Although this article is not the ultimate guide on what or how you should really be preparing for when attending a WordCamp overseas, I hope you find some tips here useful your future travels.
Noon time in Warsaw.
The Winds of Warsaw
According to taxi drivers and WordCampers,”3° C is normal. We are experiencing quite a mild autumn here.”
I never thought that it would be this cold here. The weather could be quite shocking if you are not prepared. It’s recommendable to check the temperature to where you’re going so you can bring the right clothes. It’s cheaper to buy jackets in your country than the airport!
The Power is in the Adapter
It’s a struggle to have a dead battery especially when you’re travelling. Check the voltage and whether you have the correct adapter, otherwise, you might have to spend a few Zloty here and there to call your hotel or the organizers. In any case, adapters are much more inexpensive than winter jackets, so if you don’t mind 2 Euros for an adapter, then you should be fine.
If you’re coming from far away, you are most likely to have a jet lag. Learn from a pro traveller like Automattician Sam Hotchkiss, who arrived Poland 3 days before the event, which allowed him to adjust prior to WCPL.
Money and Mobile Apps
Watch out for the exchange rates, so you won’t run out of cash. Credit cards are widely accepted, but in terms of debit cards, it’s a possible payment option as well as long it has a Visa or Mastercard logo in it. Same thing goes for withdrawing through any ATM. Your cash card is no good there if it doesn’t have these logos.
It became a habit of mine that when I buy some stuff abroad, I convert the price into my local currency just to see if it’s cheaper or not. If you were in a plane for 17 hours just like me, you just want to sleep and it seems that doing Math is a trouble. I really found the currency exchange mobile app very useful (as long as I have battery).
In Poland, you can buy a prepaid sim card for specific purposes – call, SMS or internet. And it’s very convenient to have one in case you get lost or want to connect with other WordCampers. Plus, you can get to Uber which is much nicer than regular taxis, according to those who are currently using it.
Another thing when you travel, most likely your computer, phone and other devices are still in your home country’s time. Don’t forget to adjust your clocks. You can also download an application like this so you won’t be late.

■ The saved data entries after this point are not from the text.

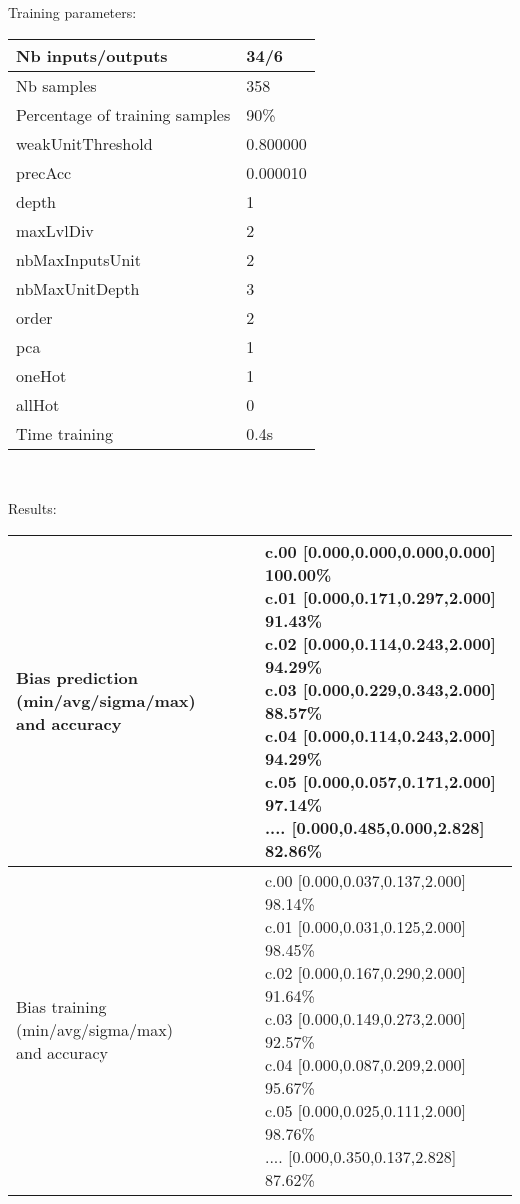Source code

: Training parameters:\\
\begin{center}
\begin{tabular}{|l|l|}
\hline
Nb inputs/outputs&34/6\\
\hline
Nb samples&358\\
\hline
Percentage of training samples&90\%\\
\hline
weakUnitThreshold&0.800000\\
\hline
precAcc&0.000010\\
\hline
depth&1\\
\hline
maxLvlDiv&2\\
\hline
nbMaxInputsUnit&2\\
\hline
nbMaxUnitDepth&3\\
\hline
order&2\\
\hline
pca&1\\
\hline
oneHot&1\\
\hline
allHot&0\\
\hline
Time training&0.4s\\
\hline
\end{tabular}\\
\end{center}\newline
Results:
\begin{center}
\begin{tabular}{|l|l|}
\hline
\makecell{Bias prediction (min/avg/sigma/max)\\and accuracy}&\makecell{c.00 [0.000,0.000,0.000,0.000] 100.00\%\\
c.01 [0.000,0.171,0.297,2.000] 91.43\%\\
c.02 [0.000,0.114,0.243,2.000] 94.29\%\\
c.03 [0.000,0.229,0.343,2.000] 88.57\%\\
c.04 [0.000,0.114,0.243,2.000] 94.29\%\\
c.05 [0.000,0.057,0.171,2.000] 97.14\%\\
.... [0.000,0.485,0.000,2.828] 82.86\%\\
}\\

\hline
\makecell{Bias training (min/avg/sigma/max)\\and accuracy}&\makecell{c.00 [0.000,0.037,0.137,2.000] 98.14\%\\
c.01 [0.000,0.031,0.125,2.000] 98.45\%\\
c.02 [0.000,0.167,0.290,2.000] 91.64\%\\
c.03 [0.000,0.149,0.273,2.000] 92.57\%\\
c.04 [0.000,0.087,0.209,2.000] 95.67\%\\
c.05 [0.000,0.025,0.111,2.000] 98.76\%\\
.... [0.000,0.350,0.137,2.828] 87.62\%\\
}\\
\hline
\end{tabular}\
\end{center}
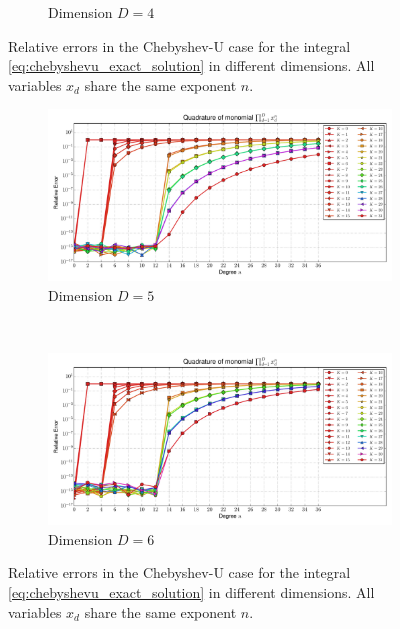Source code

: \documentclass[a4paper,10pt]{article}
\begin{document}
\begin{figure}
\begin{subfigure}[b]{\linewidth}
    \caption{Dimension $D=4$}
    \label{fig:monomial_errors_chebyshevu_multivariate_dimension_4}
  \end{subfigure}
  \caption{Relative errors in the Chebyshev-U case for the integral \eqref{eq:chebyshevu_exact_solution}
    in different dimensions. All variables $x_d$ share the same exponent $n$.}
  \label{fig:monomial_errors_chebyshevu_multivariate_a}
\end{figure}

\begin{figure}
  \begin{subfigure}[b]{\linewidth}
    \centering
    \includegraphics[width=\linewidth]{./img/monomial_errors_chebyshevu_multivariate_dimension_5.pdf}
    \caption{Dimension $D=5$}
    \label{fig:monomial_errors_chebyshevu_multivariate_dimension_5}
  \end{subfigure} \\
  \begin{subfigure}[b]{\linewidth}
    \centering
    \includegraphics[width=\linewidth]{./img/monomial_errors_chebyshevu_multivariate_dimension_6.pdf}
    \caption{Dimension $D=6$}
    \label{fig:monomial_errors_chebyshevu_multivariate_dimension_6}
  \end{subfigure}
  \caption{Relative errors in the Chebyshev-U case for the integral \eqref{eq:chebyshevu_exact_solution}
    in different dimensions. All variables $x_d$ share the same exponent $n$.}
  \label{fig:monomial_errors_chebyshevu_multivariate_b}
\end{figure}
\end{document}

Even though I did not use the translator app, I thought it would be useful. Luckily, there’s a connection at the airport for me to translate what I had to say to the driver.
It might not be 100% accurate, but I think it’s understandable. I was already quite running late for the WordCamp Poland’s “middle party”, so I had to tell the driver this:
“Proszę, zabierz mnie do tego hotelu i proszę, pospiesz się, bo jestem spóźniony na imprezę! “
Drink like a Local
The organizers did a great job with the party. Poludnik Zero (pub) was packed with WordCampers from abroad and all over Poland. That’s the nice thing about WordCamps – you get to meet all sorts of people where you can share and learn at the same time.
It’s impressive to see a wide variety of drinks from this place, but you will never get to experience the real culture if you don’t try the vodka, they said. And when it comes to parties, Polish people definitely know how to party. So if you are going to plan one, invite someone from Poland and you’ll see how lovely your party will be.